En guise d’explication, il apparaît judicieux de capter combien les élites qui nous gouvernent sont piégées par la technologie dont elles se sont dotées. Celle-ci détermine leurs options ou, plus exactement, limitent leur marge de manœuvre, comme l’illustre la commande du successeur d’un porte-avions Charles de Gaulle qui représente 42.000 tonnes de …gesticulation diplomatique. L’annonce de ce chantier mégalo (et même pas européen !) confirme le déni dans lequel plongent ceux qui refusent de réaliser que la modernisation au long cours de la force de frappe constitue l’un des éléments les plus emblématiques pour faire de l’État souverain un agent d’insécurité suprême.

Mais voilà, comme l’écrivait le psychologue américain Abraham Maslow : « Si le seul outil à la disposition du pouvoir est un marteau, il est tentant de tout traiter comme si c’était un clou ». (The Psychology of Science, 1966, une phrase souvent attribuée à Mark Twain). Ainsi, puisque ceux qui nous gouvernent ne disposent que de marteaux à portée de main, toute situation (symbolisée par un clou) doit être traitée par la « manière forte » ; tout perturbateur est forcément un ennemi destiné à être anéanti. La formule peut paraître « has been » ou caduque dans la mesure où le but des guerres à venir consiste à contrôler et non pas à faire mourir.  L’ennemi n’est pas toujours celui qu’on brandit.

Pour assurer une plus grande sécurité, encore faut-il désigner les menaces crédibles et savoir fixer les priorités.

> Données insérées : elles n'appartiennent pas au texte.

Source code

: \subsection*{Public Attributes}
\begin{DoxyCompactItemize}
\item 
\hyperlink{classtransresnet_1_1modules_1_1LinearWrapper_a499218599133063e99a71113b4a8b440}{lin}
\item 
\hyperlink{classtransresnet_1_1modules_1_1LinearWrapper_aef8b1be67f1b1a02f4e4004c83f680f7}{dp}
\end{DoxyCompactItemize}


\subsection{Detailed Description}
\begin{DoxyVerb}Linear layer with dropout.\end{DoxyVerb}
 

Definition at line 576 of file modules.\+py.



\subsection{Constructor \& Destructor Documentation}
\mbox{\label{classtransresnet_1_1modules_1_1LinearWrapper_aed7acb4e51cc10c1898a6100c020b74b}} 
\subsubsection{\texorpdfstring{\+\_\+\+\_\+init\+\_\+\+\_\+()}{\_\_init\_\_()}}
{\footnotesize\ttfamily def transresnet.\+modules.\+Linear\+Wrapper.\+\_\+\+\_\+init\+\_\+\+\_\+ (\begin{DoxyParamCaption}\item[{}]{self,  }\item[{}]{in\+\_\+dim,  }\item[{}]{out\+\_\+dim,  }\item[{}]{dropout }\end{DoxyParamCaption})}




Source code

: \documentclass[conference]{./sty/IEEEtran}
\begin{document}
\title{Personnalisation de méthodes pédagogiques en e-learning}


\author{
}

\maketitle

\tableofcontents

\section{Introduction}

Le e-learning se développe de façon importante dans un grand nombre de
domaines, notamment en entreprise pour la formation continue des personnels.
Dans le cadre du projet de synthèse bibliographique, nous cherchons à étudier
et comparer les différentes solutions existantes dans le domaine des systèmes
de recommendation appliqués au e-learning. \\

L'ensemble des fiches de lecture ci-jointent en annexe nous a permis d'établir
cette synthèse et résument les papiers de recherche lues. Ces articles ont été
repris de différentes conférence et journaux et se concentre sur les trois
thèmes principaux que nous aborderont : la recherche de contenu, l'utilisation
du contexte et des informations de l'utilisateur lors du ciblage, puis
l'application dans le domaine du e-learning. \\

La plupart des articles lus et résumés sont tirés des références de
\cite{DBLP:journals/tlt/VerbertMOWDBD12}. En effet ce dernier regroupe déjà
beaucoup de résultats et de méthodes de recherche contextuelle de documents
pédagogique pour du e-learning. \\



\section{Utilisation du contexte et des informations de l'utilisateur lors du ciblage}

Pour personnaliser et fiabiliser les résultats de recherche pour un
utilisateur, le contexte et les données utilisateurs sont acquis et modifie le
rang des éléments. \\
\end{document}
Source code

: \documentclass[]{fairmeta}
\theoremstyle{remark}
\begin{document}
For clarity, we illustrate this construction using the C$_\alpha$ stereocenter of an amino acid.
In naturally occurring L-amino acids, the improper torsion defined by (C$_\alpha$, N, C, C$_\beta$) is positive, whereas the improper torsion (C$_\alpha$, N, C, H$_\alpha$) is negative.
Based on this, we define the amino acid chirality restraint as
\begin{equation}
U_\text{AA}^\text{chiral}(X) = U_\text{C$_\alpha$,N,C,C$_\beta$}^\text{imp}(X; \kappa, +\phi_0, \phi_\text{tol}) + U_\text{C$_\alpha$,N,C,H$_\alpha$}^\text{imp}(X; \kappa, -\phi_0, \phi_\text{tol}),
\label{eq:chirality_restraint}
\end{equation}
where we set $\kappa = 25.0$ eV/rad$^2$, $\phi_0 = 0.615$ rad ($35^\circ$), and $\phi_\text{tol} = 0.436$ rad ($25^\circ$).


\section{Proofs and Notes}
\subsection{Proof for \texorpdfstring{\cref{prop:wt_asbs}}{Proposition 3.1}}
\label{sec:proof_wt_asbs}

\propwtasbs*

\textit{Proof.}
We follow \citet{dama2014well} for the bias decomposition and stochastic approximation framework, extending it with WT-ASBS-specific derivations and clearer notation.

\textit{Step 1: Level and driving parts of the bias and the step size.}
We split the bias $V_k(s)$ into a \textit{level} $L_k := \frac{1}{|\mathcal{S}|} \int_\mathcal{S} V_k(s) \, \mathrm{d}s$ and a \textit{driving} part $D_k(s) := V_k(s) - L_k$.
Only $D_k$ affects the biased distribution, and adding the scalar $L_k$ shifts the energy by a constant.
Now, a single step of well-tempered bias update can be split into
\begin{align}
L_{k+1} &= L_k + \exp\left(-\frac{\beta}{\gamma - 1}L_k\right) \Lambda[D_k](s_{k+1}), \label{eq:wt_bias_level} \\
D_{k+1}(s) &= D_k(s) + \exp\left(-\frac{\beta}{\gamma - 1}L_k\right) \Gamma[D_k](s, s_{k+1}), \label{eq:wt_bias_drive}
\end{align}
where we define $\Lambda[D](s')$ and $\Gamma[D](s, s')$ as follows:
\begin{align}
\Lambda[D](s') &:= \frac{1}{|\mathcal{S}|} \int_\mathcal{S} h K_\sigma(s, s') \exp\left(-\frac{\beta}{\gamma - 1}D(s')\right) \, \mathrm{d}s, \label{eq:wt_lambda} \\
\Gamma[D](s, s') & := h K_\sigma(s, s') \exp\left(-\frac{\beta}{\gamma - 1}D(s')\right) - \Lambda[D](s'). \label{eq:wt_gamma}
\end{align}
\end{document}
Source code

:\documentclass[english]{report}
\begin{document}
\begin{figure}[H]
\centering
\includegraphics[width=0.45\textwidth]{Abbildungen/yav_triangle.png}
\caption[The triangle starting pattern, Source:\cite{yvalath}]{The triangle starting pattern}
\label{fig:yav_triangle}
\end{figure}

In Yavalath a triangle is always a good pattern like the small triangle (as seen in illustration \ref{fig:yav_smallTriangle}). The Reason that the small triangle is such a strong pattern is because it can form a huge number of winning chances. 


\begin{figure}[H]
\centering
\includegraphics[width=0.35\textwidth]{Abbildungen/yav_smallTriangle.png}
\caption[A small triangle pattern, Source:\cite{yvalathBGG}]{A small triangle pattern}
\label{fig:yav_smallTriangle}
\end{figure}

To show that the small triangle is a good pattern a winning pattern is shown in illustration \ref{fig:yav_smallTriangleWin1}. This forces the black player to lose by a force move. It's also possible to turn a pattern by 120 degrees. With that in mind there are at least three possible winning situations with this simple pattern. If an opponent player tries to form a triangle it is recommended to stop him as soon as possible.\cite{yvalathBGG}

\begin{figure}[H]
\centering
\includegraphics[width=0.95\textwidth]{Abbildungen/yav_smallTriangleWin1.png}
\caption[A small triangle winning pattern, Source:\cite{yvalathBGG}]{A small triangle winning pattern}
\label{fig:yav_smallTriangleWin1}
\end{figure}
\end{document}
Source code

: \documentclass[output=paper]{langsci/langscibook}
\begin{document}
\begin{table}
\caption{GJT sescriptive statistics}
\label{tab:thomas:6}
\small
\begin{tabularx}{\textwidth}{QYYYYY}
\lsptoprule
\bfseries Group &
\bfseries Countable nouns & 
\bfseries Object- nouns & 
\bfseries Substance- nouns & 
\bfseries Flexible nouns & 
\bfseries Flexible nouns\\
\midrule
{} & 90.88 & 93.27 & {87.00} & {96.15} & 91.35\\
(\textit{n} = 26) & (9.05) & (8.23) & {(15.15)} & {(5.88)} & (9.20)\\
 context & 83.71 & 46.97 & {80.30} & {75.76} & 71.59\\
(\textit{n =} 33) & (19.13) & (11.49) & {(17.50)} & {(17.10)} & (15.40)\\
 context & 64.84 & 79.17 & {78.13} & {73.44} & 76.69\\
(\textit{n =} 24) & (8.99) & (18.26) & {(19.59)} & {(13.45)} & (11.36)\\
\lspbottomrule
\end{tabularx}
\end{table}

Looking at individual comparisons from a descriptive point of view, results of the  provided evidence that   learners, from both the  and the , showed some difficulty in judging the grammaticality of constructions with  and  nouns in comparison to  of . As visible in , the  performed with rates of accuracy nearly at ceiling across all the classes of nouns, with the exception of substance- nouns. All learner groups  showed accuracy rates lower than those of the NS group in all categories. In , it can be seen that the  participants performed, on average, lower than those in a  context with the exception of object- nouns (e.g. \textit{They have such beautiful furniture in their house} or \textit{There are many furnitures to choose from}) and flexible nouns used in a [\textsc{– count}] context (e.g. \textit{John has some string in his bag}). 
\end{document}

Eh oui, pour paraphraser un slogan de la SNCF, une menace peut en cacher une autre. Dans un monde qui a perdu toute rationalité, dans lequel la plupart des États dépensent davantage pour la sécurité nationale que pour l'enseignement de leurs enfants, les indicateurs sont inopérants. Hélas, défendre la thèse selon laquelle l’analphabétisme et/ou la dyscalculie constituent une plus grande menace pour l’humanité que le terrorisme n’est pas rentable politiquement. C’est pourquoi certains font de la surenchère en omettant de dire que les victimes du terrorisme sont six fois moins nombreuses que le nombre de morts aux passages à niveau en France (chiffres de 2020).

La distorsion entre perception et réalité est un moyen de détecter l’instrumentalisation de la menace. À titre d’exemple, la campagne médiatique menée par Donald Trump, pour insinuer que le coronavirus était une tactique préméditée par Pékin, n’a pas permis de soustraire des centaines de milliers de citoyens américains à la mort. En tout cas, aux « fake » menaces viennent se greffer de fausses alertes et donc, des ripostes inappropriées. Ce phénomène n’est pas réservé à un seul pays, fût-il le plus impérial. Alors, que faire ?

À nos risques et périls

Se libérer de la peur, c’est neutraliser le bouc émissaire et dédiaboliser l’ennemi ou les ennemis de substitution. Or, il n’est pas exclu de croire que nos dirigeants, à Bruxelles ou ailleurs, ont leurs raisons pour brandir le spectre d’ « ennemis » Que ce soit pour justifier les frais que va occasionner la militarisation de l’espace extra-atmosphérique, le « cosmos », comme disent les Russes ; ou valoriser des métaux (minerais) contenus dans les grands fonds marins au nom des « 7 ambitions pour l’innovation » listées dans le rapport « Innovation 2030 » patronné par Anne Lauvergeon dès avril 2013 .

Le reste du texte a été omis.